From the listing below, output only the lines starting at the line that has "However, inventing large" and ending at the line that has "Fortunately, this is", exactly as they appear, ends included.

***** DATA TO PROCESS *****

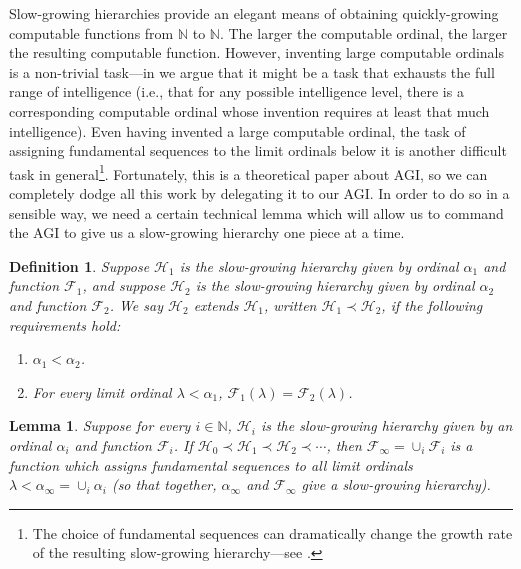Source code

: \documentclass{article}
\newtheorem{definition}{Definition}
\newtheorem{lemma}[theorem]{Lemma}
\begin{document}
Slow-growing hierarchies provide an elegant means of obtaining quickly-growing
computable functions from $\mathbb N$ to $\mathbb N$.
The larger the computable ordinal, the larger the resulting computable function.
However, inventing large computable ordinals is a non-trivial task---in
\cite{ioi2} we argue that it might be a task that exhausts the full range
of intelligence (i.e., that for any possible intelligence level, there is a corresponding
computable ordinal whose invention requires at least that much intelligence).
Even having invented a large computable ordinal, the task of assigning fundamental
sequences to the limit ordinals below it is another difficult task in general\footnote{The
choice of fundamental sequences can dramatically change the growth rate of the
resulting slow-growing hierarchy---see \cite{weiermann1997sometimes}.}.
Fortunately, this is a theoretical paper about AGI, so we can completely dodge all this
work by delegating it to our AGI. In order to do so in a sensible way, we need a certain
technical lemma which will allow us to command the AGI to give us a slow-growing hierarchy
one piece at a time.

\begin{definition}
\label{fundamentalsequenceextensiondef}
    Suppose $\mathcal H_1$ is the slow-growing hierarchy given by
    ordinal $\alpha_1$ and function $\mathcal F_1$, and suppose
    $\mathcal H_2$ is the slow-growing hierarchy given by
    ordinal $\alpha_2$ and function $\mathcal F_2$.
    We say \emph{$\mathcal H_2$ extends $\mathcal H_1$},
    written $\mathcal H_1\prec \mathcal H_2$, if the following
    requirements hold:
    \begin{enumerate}
        \item
        $\alpha_1<\alpha_2$.
        \item
        For every limit ordinal $\lambda<\alpha_1$,
        $\mathcal F_1(\lambda)=\mathcal F_2(\lambda)$.
    \end{enumerate}
\end{definition}

\begin{lemma}
\label{slowgrowingtechnicallemma}
    Suppose for every $i\in\mathbb N$,
    $\mathcal H_i$ is the slow-growing hierarchy given by an ordinal
    $\alpha_i$ and function $\mathcal F_i$.
    If $\mathcal H_0\prec \mathcal H_1\prec \mathcal H_2\prec\cdots$,
    then
    $\mathcal F_\infty=\cup_i\mathcal F_i$ is a function which assigns
    fundamental sequences
    to all limit ordinals $\lambda<\alpha_\infty=\cup_i\alpha_i$
    (so that together, $\alpha_\infty$ and $\mathcal F_\infty$
    give a slow-growing hierarchy).
\end{lemma}
\end{document}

*****

(SOLVED EXERCISE)
However, inventing large computable ordinals is a non-trivial task---in
\cite{ioi2} we argue that it might be a task that exhausts the full range
of intelligence (i.e., that for any possible intelligence level, there is a corresponding
computable ordinal whose invention requires at least that much intelligence).
Even having invented a large computable ordinal, the task of assigning fundamental
sequences to the limit ordinals below it is another difficult task in general\footnote{The
choice of fundamental sequences can dramatically change the growth rate of the
resulting slow-growing hierarchy---see \cite{weiermann1997sometimes}.}.
Fortunately, this is a theoretical paper about AGI, so we can completely dodge all this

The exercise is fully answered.